Selon la Russie, l’Ukraine a tenté d’assassiner Poutine avec des drones

La Russie a accusé l’Ukraine d’avoir tenté d’assassiner le président russe Vladimir Poutine le 3 mai. Les autorités russes affirment que deux drones ukrainiens ont pris pour cible le Kremlin aux premières heures de la matinée, l’un d’eux explosant au-dessus du palais du Sénat.

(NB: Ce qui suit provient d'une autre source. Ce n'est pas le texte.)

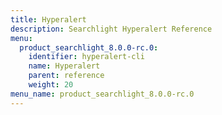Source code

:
 ```yaml
---
title: Hyperalert
description: Searchlight Hyperalert Reference
menu:
  product_searchlight_8.0.0-rc.0:
    identifier: hyperalert-cli
    name: Hyperalert
    parent: reference
    weight: 20
menu_name: product_searchlight_8.0.0-rc.0
---
```


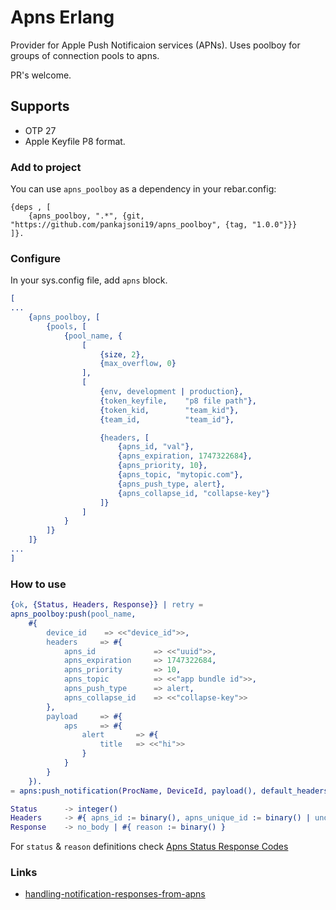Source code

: 
# Apns Erlang

Provider for Apple Push Notificaion services (APNs). Uses poolboy for groups of connection pools to apns.

PR's welcome.

## Supports

- OTP 27
- Apple Keyfile P8 format.

### Add to project

You can use `apns_poolboy` as a dependency in your rebar.config:

    {deps , [
        {apns_poolboy, ".*", {git, "https://github.com/pankajsoni19/apns_poolboy", {tag, "1.0.0"}}}
    ]}.

### Configure

In your sys.config file, add `apns` block.

```erlang
[
...
    {apns_poolboy, [
        {pools, [
            {pool_name, {
                [
                    {size, 2}, 
                    {max_overflow, 0}
                ],
                [
                    {env, development | production},
                    {token_keyfile,    "p8 file path"},
                    {token_kid,        "team_kid"},
                    {team_id,          "team_id"},

                    {headers, [
                        {apns_id, "val"},
                        {apns_expiration, 1747322684},
                        {apns_priority, 10},
                        {apns_topic, "mytopic.com"},
                        {apns_push_type, alert},
                        {apns_collapse_id, "collapse-key"}
                    ]}
                ]
            }
        ]}   
    ]}
...
]
```

### How to use

```erlang
{ok, {Status, Headers, Response}} | retry =
apns_poolboy:push(pool_name, 
    #{
        device_id    => <<"device_id">>,
        headers     => #{
            apns_id             => <<"uuid">>,
            apns_expiration     => 1747322684,
            apns_priority       => 10,
            apns_topic          => <<"app bundle id">>,
            apns_push_type      => alert,
            apns_collapse_id    => <<"collapse-key">>
        },
        payload     => #{
            aps     => #{
                alert       => #{
                    title   => <<"hi">>
                }
            }
        }
    }).
= apns:push_notification(ProcName, DeviceId, payload(), default_headers()).

Status      -> integer()
Headers     -> #{ apns_id := binary(), apns_unique_id := binary() | undefined}
Response    -> no_body | #{ reason := binary() }
```

For `status` & `reason` definitions check [Apns Status Response Codes](https://developer.apple.com/documentation/usernotifications/handling-notification-responses-from-apns)

### Links

- [handling-notification-responses-from-apns](https://developer.apple.com/documentation/usernotifications/handling-notification-responses-from-apns)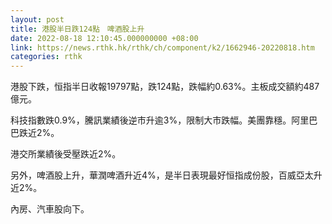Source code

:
 ```yaml
---
layout: post
title: 港股半日跌124點　啤酒股上升
date: 2022-08-18 12:10:45.000000000 +08:00
link: https://news.rthk.hk/rthk/ch/component/k2/1662946-20220818.htm
categories: rthk
---
```


港股下跌，恒指半日收報19797點，跌124點，跌幅約0.63%。主板成交額約487億元。

科技指數跌0.9%，騰訊業績後逆市升逾3%，限制大市跌幅。美團靠穩。阿里巴巴跌近2%。

港交所業績後受壓跌近2%。

另外，啤酒股上升，華潤啤酒升近4%，是半日表現最好恒指成份股，百威亞太升近2%。

內房、汽車股向下。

Poutine n’était pas au Kremlin à ce moment-là, mais la Russie a décrit l’incident comme un « acte terroriste planifié et un atteint à la vie du président russe ». Le 4 mai, la Russie a accusé les États-Unis d’avoir orchestré l’attaque. La Russie affirme qu’elle a le droit de riposter.

Des comptes de médias sociaux liés aux forces de l’ordre russes ont publié des vidéos de l’incident, mais les analystes ne sont pas en mesure de confirmer l’authenticité des clips.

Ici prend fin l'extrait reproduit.